*About this exercise:* Reproduce, exactly and in full, the lines from the one with "Como se observa, en" through the one with "#### User Experience" in the data below; drop pictures.

*Record extracts:*
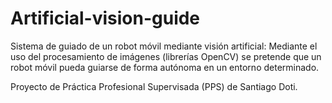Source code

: # Artificial-vision-guide
Sistema de guiado de un robot móvil mediante visión artificial:
Mediante el uso del procesamiento de imágenes (librerías OpenCV) se pretende que un robot móvil pueda guiarse de forma autónoma en un entorno determinado.

Proyecto de Práctica Profesional Supervisada (PPS) de Santiago Doti.
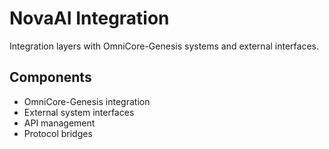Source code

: # NovaAI Integration

Integration layers with OmniCore-Genesis systems and external interfaces.

## Components

- OmniCore-Genesis integration
- External system interfaces
- API management
- Protocol bridges 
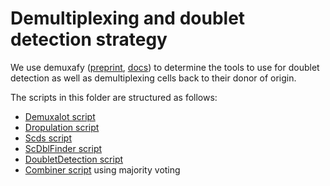 # Demultiplexing and doublet detection strategy

We use demuxafy ([preprint](https://www.biorxiv.org/content/10.1101/2022.03.07.483367v1), [docs](https://demultiplexing-doublet-detecting-docs.readthedocs.io/en/latest/index.html)) to determine the tools to use for doublet detection as well as demultiplexing cells back to their donor of origin.

The scripts in this folder are structured as follows:

* [Demuxalot script]()
* [Dropulation script]()
* [Scds script](demuxafy_scds_runner.qsub)
* [ScDblFinder script]()
* [DoubletDetection script]()
* [Combiner script](demuxafy_combiner.qsub) using majority voting
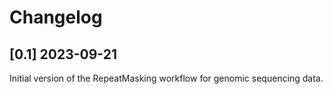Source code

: # Changelog

## [0.1] 2023-09-21

Initial version of the RepeatMasking workflow for genomic sequencing data.
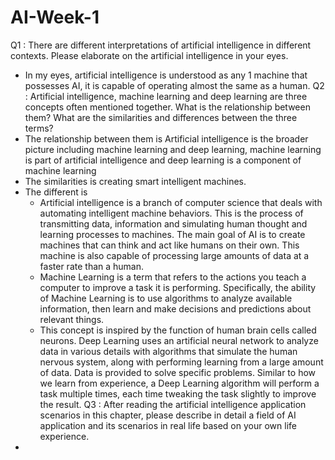 # AI-Week-1
Q1 : There are different interpretations of artificial intelligence in different contexts. Please elaborate on the artificial intelligence in your eyes.
  + In my eyes, artificial intelligence is understood as any 1 machine that possesses AI, it is capable of operating almost the same as a human.
Q2 : Artificial intelligence, machine learning and deep learning are three concepts often mentioned together. What is the relationship between them? What are the similarities and differences between the three terms?
  + The relationship between them is Artificial intelligence is the broader picture including machine learning and deep learning, machine learning is part of artificial intelligence and deep learning is a component of machine learning
  + The similarities is creating smart intelligent machines. 
  + The different is 
    - Artificial intelligence is a branch of computer science that deals with automating intelligent machine behaviors. This is the process of transmitting data, information and simulating human thought and learning processes to machines. The main goal of AI is to create machines that can think and act like humans on their own. This machine is also capable of processing large amounts of data at a faster rate than a human. 
    - Machine Learning is a term that refers to the actions you teach a computer to improve a task it is performing. Specifically, the ability of Machine Learning is to use algorithms to analyze available information, then learn and make decisions and predictions about relevant things.
    - This concept is inspired by the function of human brain cells called neurons. Deep Learning uses an artificial neural network to analyze data in various details with algorithms that simulate the human nervous system, along with performing learning from a large amount of data. Data is provided to solve specific problems. Similar to how we learn from experience, a Deep Learning algorithm will perform a task multiple times, each time tweaking the task slightly to improve the result.
Q3 : After reading the artificial intelligence application scenarios in this chapter, please describe in detail a field of AI application and its scenarios in real life based on your own life experience.
  + 
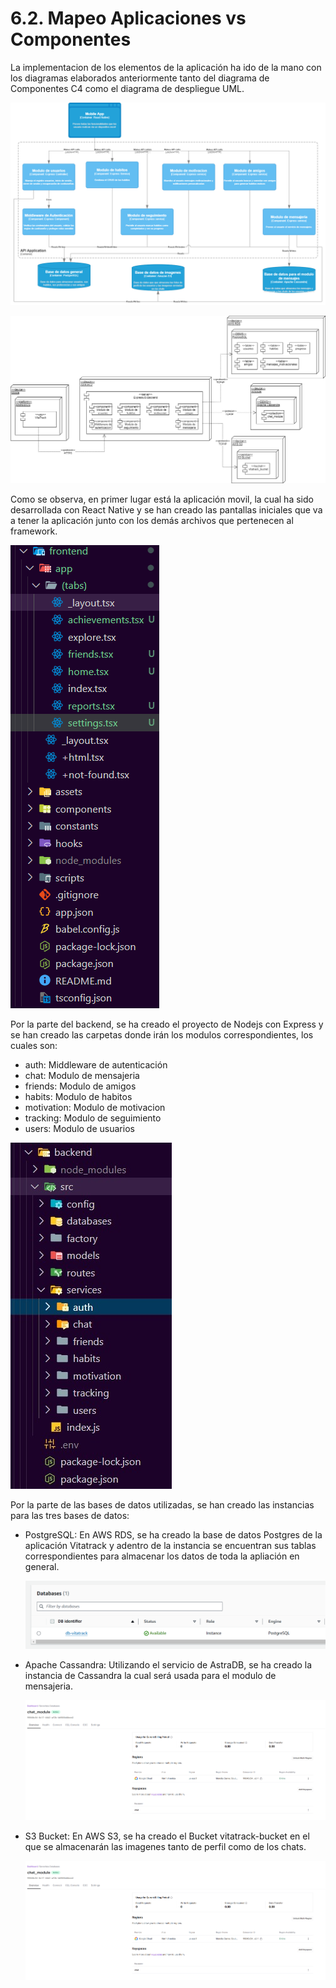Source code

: # 6.2. Mapeo Aplicaciones vs Componentes

La implementacion de los elementos de la aplicación ha ido de la mano con los diagramas elaborados anteriormente tanto del diagrama de Componentes C4 como el diagrama de despliegue UML. 

![C4](C4-Component3.png)

![UML](C4-Despliegue3.png)

Como se observa, en primer lugar está la aplicación movil, la cual ha sido desarrollada con React Native y se han creado las pantallas iniciales que va a tener la aplicación junto con los demás archivos que pertenecen al framework.

![App](frontned.png)

Por la parte del backend, se ha creado el proyecto de Nodejs con Express y se han creado las carpetas donde irán los modulos correspondientes, los cuales son:

- auth: Middleware de autenticación
- chat: Modulo de mensajeria
- friends: Modulo de amigos
- habits: Modulo de habitos
- motivation: Modulo de motivacion
- tracking: Modulo de seguimiento
- users: Modulo de usuarios

![App](backend2.jpeg)

Por la parte de las bases de datos utilizadas, se han creado las instancias para las tres bases de datos:

- PostgreSQL: En AWS RDS, se ha creado la base de datos Postgres de la aplicación Vitatrack y adentro de la instancia se encuentran sus tablas correspondientes para almacenar los datos de toda la apliación en general.
  
  ![PostgreSQL](postgres.png)
  
- Apache Cassandra: Utilizando el servicio de AstraDB, se ha creado la instancia de Cassandra la cual será usada para el modulo de mensajeria.

  ![Cassandra](cassandra.png)

- S3 Bucket: En AWS S3, se ha creado el Bucket vitatrack-bucket en el que se almacenarán las imagenes tanto de perfil como de los chats.

  ![Cassandra](cassandra.png)
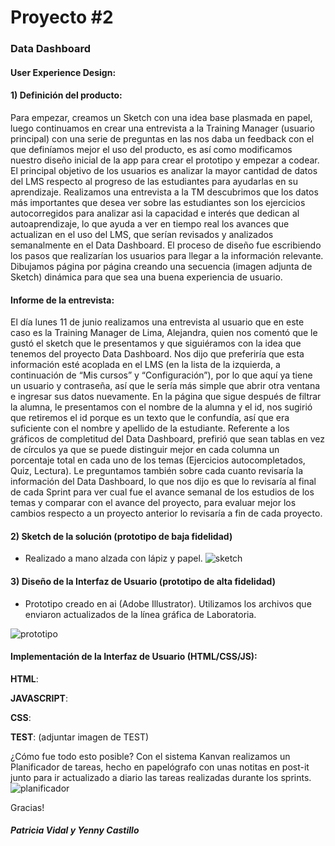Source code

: 
# Proyecto #2  
### Data Dashboard

#### User Experience Design:

#### 1) Definición del producto:
Para empezar, creamos un Sketch con una idea base plasmada en papel, luego continuamos en crear una entrevista a la Training Manager (usuario principal) con una serie de preguntas en las nos daba un feedback con el que definíamos mejor el uso del producto, es así como modificamos nuestro diseño inicial de la app para crear el prototipo y empezar a codear.
El principal objetivo de los usuarios es analizar la mayor cantidad de datos del LMS respecto al progreso de las estudiantes para ayudarlas en su aprendizaje.
Realizamos una entrevista a la TM descubrimos que los datos más importantes que desea ver sobre las estudiantes son los ejercicios autocorregidos para analizar asi la capacidad e interés que dedican al autoaprendizaje, lo que ayuda a ver en tiempo real los avances que actualizan en el uso del LMS, que serían revisados y analizados semanalmente en el Data Dashboard. 
El proceso de diseño fue escribiendo los pasos que realizarían los usuarios para llegar a la información relevante. Dibujamos página por página creando una secuencia (imagen adjunta de Sketch) dinámica para que sea una buena experiencia de usuario.

#### Informe de la entrevista:
El día lunes 11 de junio realizamos una entrevista al usuario que en este caso es la Training Manager de Lima, Alejandra, quien nos comentó que le gustó el sketch que le presentamos y que siguiéramos con la idea que tenemos del proyecto Data Dashboard.
Nos dijo que preferiría que esta información esté acoplada en el LMS (en la lista de la izquierda, a continuación de “Mis cursos” y “Configuración”), por lo que aquí ya tiene un usuario y contraseña, así que le sería más simple que abrir otra ventana e ingresar sus datos nuevamente.
En la página que sigue después de filtrar la alumna, le presentamos con el nombre de la alumna y el id, nos sugirió que retiremos el id porque es un texto que le confundía, así que era suficiente con el nombre y apellido de la estudiante.
Referente a los gráficos de completitud del Data Dashboard, prefirió que sean tablas en vez de círculos ya que se puede distinguir mejor en cada columna un porcentaje total en cada uno de los temas (Ejercicios autocompletados, Quiz, Lectura).
Le preguntamos también sobre cada cuanto revisaría la información del Data Dashboard, lo que nos dijo es que lo revisaría al final de cada Sprint para ver cual fue el avance semanal de los estudios de los temas y comparar con el avance del proyecto, para evaluar mejor los cambios respecto a un proyecto anterior lo revisaría a fin de cada proyecto.

#### 2) Sketch de la solución (prototipo de baja fidelidad)
- Realizado a mano alzada con lápiz y papel.
![sketch](https://github.com/PatriciaVidal/lim-2018-05-bc-core-pm-datadashboard/blob/ProyectoData/src/imagenes/sketch.gif?raw=true"title")

#### 3) Diseño de la Interfaz de Usuario (prototipo de alta fidelidad)
- Prototipo creado en ai (Adobe Illustrator). Utilizamos los archivos que enviaron actualizados de la línea gráfica de Laboratoria. 

![prototipo](https://github.com/PatriciaVidal/lim-2018-05-bc-core-pm-datadashboard/blob/ProyectoData/src/imagenes/prototipo.gif?raw=true"title")



#### Implementación de la Interfaz de Usuario (HTML/CSS/JS):


**HTML**: 

**JAVASCRIPT**: 

**CSS**: 

**TEST**:
(adjuntar imagen de TEST)

¿Cómo fue todo esto posible?
Con el sistema Kanvan realizamos un Planificador de tareas, hecho en papelógrafo con unas notitas en post-it junto para ir actualizado a diario las tareas realizadas durante los sprints.
![planificador](https://github.com/PatriciaVidal/lim-2018-05-bc-core-pm-datadashboard/blob/ProyectoData/src/imagenes/planificador_infinito.gif?raw=true"title")


Gracias!
##### Patricia Vidal y Yenny Castillo
 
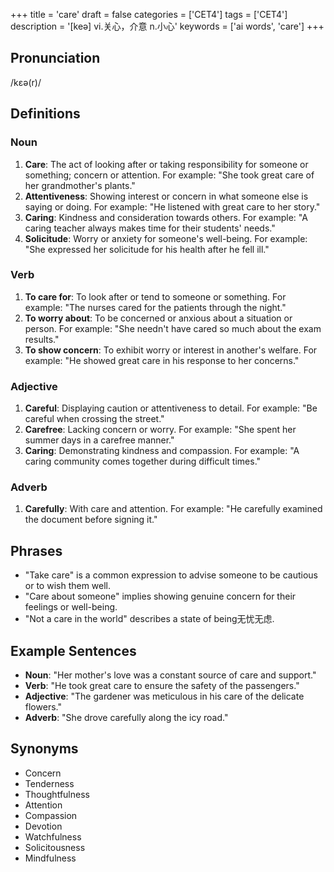 +++
title = 'care'
draft = false
categories = ['CET4']
tags = ['CET4']
description = '[keə] vi.关心，介意 n.小心'
keywords = ['ai words', 'care']
+++

## Pronunciation
/kɛə(r)/

## Definitions
### Noun
1. **Care**: The act of looking after or taking responsibility for someone or something; concern or attention. For example: "She took great care of her grandmother's plants."
2. **Attentiveness**: Showing interest or concern in what someone else is saying or doing. For example: "He listened with great care to her story."
3. **Caring**: Kindness and consideration towards others. For example: "A caring teacher always makes time for their students' needs."
4. **Solicitude**: Worry or anxiety for someone's well-being. For example: "She expressed her solicitude for his health after he fell ill."

### Verb
1. **To care for**: To look after or tend to someone or something. For example: "The nurses cared for the patients through the night."
2. **To worry about**: To be concerned or anxious about a situation or person. For example: "She needn't have cared so much about the exam results."
3. **To show concern**: To exhibit worry or interest in another's welfare. For example: "He showed great care in his response to her concerns."

### Adjective
1. **Careful**: Displaying caution or attentiveness to detail. For example: "Be careful when crossing the street."
2. **Carefree**: Lacking concern or worry. For example: "She spent her summer days in a carefree manner."
3. **Caring**: Demonstrating kindness and compassion. For example: "A caring community comes together during difficult times."

### Adverb
1. **Carefully**: With care and attention. For example: "He carefully examined the document before signing it."

## Phrases
- "Take care" is a common expression to advise someone to be cautious or to wish them well.
- "Care about someone" implies showing genuine concern for their feelings or well-being.
- "Not a care in the world" describes a state of being无忧无虑.

## Example Sentences
- **Noun**: "Her mother's love was a constant source of care and support."
- **Verb**: "He took great care to ensure the safety of the passengers."
- **Adjective**: "The gardener was meticulous in his care of the delicate flowers."
- **Adverb**: "She drove carefully along the icy road."

## Synonyms
- Concern
- Tenderness
- Thoughtfulness
- Attention
- Compassion
- Devotion
- Watchfulness
- Solicitousness
- Mindfulness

*Your solution:*
Como se observa, en primer lugar está la aplicación movil, la cual ha sido desarrollada con React Native y se han creado las pantallas iniciales que va a tener la aplicación junto con los demás archivos que pertenecen al framework.

![App](frontned.png)

Por la parte del backend, se ha creado el proyecto de Nodejs con Express y se han creado las carpetas donde irán los modulos correspondientes, los cuales son:

- auth: Middleware de autenticación
- chat: Modulo de mensajeria
- friends: Modulo de amigos
- habits: Modulo de habitos
- motivation: Modulo de motivacion
- tracking: Modulo de seguimiento
- users: Modulo de usuarios

![App](backend2.jpeg)

Por la parte de las bases de datos utilizadas, se han creado las instancias para las tres bases de datos:

- PostgreSQL: En AWS RDS, se ha creado la base de datos Postgres de la aplicación Vitatrack y adentro de la instancia se encuentran sus tablas correspondientes para almacenar los datos de toda la apliación en general.
  
  ![PostgreSQL](postgres.png)
  
- Apache Cassandra: Utilizando el servicio de AstraDB, se ha creado la instancia de Cassandra la cual será usada para el modulo de mensajeria.

  ![Cassandra](cassandra.png)

- S3 Bucket: En AWS S3, se ha creado el Bucket vitatrack-bucket en el que se almacenarán las imagenes tanto de perfil como de los chats.

  ![Cassandra](cassandra.png)
Source code

: 
# Proyecto #2  
### Data Dashboard

#### User Experience Design:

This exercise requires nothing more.